START PROVIDED DATA
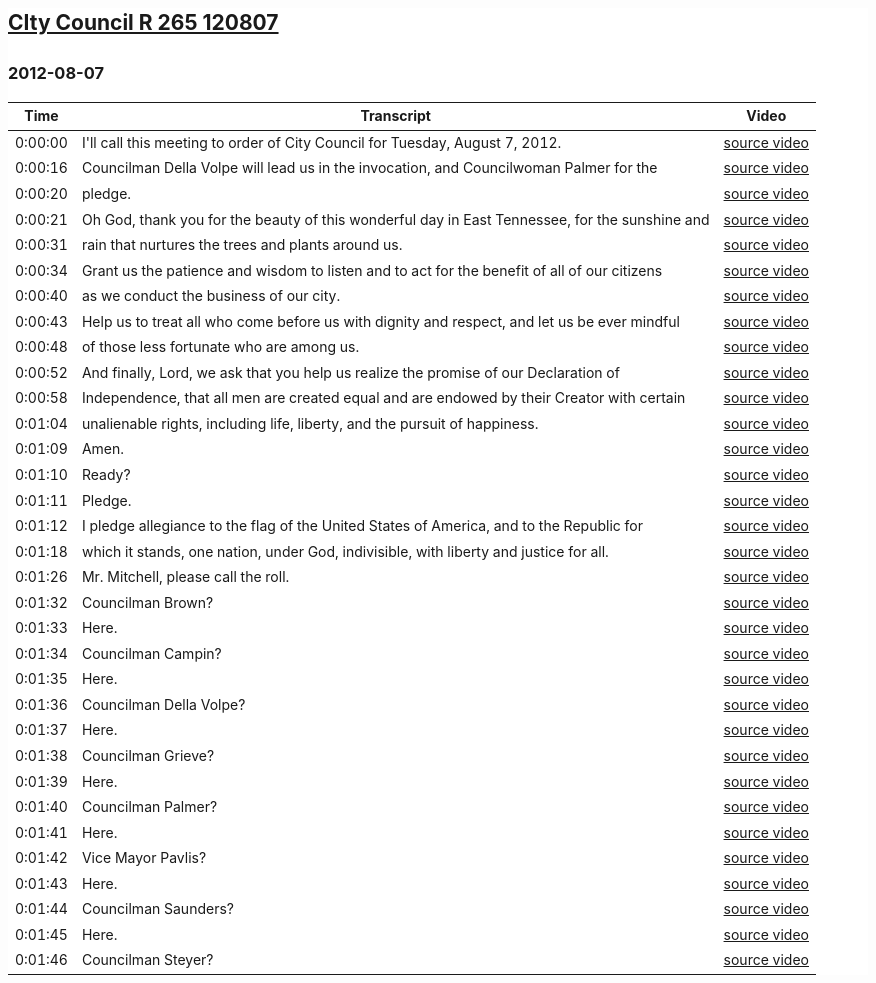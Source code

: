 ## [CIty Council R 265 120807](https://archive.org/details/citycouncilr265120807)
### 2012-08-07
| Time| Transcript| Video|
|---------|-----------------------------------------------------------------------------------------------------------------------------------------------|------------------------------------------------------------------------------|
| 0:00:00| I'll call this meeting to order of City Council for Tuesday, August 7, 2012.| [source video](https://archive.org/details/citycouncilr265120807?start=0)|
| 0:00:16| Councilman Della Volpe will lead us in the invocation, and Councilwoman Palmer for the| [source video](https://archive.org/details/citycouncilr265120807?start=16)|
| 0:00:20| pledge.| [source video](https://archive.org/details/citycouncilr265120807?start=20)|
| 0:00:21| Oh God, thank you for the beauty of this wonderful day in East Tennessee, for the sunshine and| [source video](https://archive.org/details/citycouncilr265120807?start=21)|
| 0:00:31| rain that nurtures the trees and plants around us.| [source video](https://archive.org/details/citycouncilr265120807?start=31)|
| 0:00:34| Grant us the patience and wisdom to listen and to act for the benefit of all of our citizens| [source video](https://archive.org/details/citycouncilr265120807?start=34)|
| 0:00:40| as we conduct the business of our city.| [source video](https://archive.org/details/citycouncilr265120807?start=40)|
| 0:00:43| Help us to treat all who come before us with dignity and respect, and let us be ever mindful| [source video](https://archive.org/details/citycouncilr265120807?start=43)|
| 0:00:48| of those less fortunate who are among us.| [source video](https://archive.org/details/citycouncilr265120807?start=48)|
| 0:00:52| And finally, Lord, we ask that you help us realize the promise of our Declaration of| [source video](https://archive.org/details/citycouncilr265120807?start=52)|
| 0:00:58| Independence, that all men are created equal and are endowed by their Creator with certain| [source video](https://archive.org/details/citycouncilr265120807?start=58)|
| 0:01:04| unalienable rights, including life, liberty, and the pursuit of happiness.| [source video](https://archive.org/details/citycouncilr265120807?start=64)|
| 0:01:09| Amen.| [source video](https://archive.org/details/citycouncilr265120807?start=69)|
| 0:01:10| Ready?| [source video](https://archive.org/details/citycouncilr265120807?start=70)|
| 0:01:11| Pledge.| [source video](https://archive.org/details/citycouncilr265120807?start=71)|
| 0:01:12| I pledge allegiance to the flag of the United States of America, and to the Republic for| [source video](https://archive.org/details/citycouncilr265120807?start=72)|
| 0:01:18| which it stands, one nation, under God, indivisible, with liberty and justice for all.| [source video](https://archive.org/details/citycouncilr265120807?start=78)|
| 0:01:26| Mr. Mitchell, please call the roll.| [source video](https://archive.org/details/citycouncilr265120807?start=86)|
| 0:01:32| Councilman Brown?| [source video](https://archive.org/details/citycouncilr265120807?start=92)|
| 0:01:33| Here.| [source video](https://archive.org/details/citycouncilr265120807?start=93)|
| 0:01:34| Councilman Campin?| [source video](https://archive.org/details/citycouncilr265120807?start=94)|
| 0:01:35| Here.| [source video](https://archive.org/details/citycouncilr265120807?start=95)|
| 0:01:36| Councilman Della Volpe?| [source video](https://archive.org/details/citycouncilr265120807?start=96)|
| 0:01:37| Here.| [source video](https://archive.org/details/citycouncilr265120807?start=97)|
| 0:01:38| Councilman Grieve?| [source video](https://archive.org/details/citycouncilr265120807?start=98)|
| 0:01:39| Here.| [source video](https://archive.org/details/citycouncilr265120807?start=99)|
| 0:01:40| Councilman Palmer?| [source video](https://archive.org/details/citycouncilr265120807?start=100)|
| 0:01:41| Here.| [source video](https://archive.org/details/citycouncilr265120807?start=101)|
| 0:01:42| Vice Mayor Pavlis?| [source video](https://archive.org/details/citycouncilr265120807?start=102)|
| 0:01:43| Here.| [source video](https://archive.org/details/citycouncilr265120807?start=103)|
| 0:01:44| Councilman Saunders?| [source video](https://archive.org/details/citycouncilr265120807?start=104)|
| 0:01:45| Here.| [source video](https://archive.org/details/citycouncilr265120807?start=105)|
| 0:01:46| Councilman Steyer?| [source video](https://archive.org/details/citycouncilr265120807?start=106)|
END PROVIDED DATA
__WHAT TO PRODUCE__: Could you transcribe exactly the lines from the start of the records through the line containing "0:00:43| Help us", both ends included, leaving the pictures out?

__FINAL ANSWER__:
Source code

: ## [CIty Council R 265 120807](https://archive.org/details/citycouncilr265120807)
### 2012-08-07
| Time| Transcript| Video|
|---------|-----------------------------------------------------------------------------------------------------------------------------------------------|------------------------------------------------------------------------------|
| 0:00:00| I'll call this meeting to order of City Council for Tuesday, August 7, 2012.| [source video](https://archive.org/details/citycouncilr265120807?start=0)|
| 0:00:16| Councilman Della Volpe will lead us in the invocation, and Councilwoman Palmer for the| [source video](https://archive.org/details/citycouncilr265120807?start=16)|
| 0:00:20| pledge.| [source video](https://archive.org/details/citycouncilr265120807?start=20)|
| 0:00:21| Oh God, thank you for the beauty of this wonderful day in East Tennessee, for the sunshine and| [source video](https://archive.org/details/citycouncilr265120807?start=21)|
| 0:00:31| rain that nurtures the trees and plants around us.| [source video](https://archive.org/details/citycouncilr265120807?start=31)|
| 0:00:34| Grant us the patience and wisdom to listen and to act for the benefit of all of our citizens| [source video](https://archive.org/details/citycouncilr265120807?start=34)|
| 0:00:40| as we conduct the business of our city.| [source video](https://archive.org/details/citycouncilr265120807?start=40)|
| 0:00:43| Help us to treat all who come before us with dignity and respect, and let us be ever mindful| [source video](https://archive.org/details/citycouncilr265120807?start=43)|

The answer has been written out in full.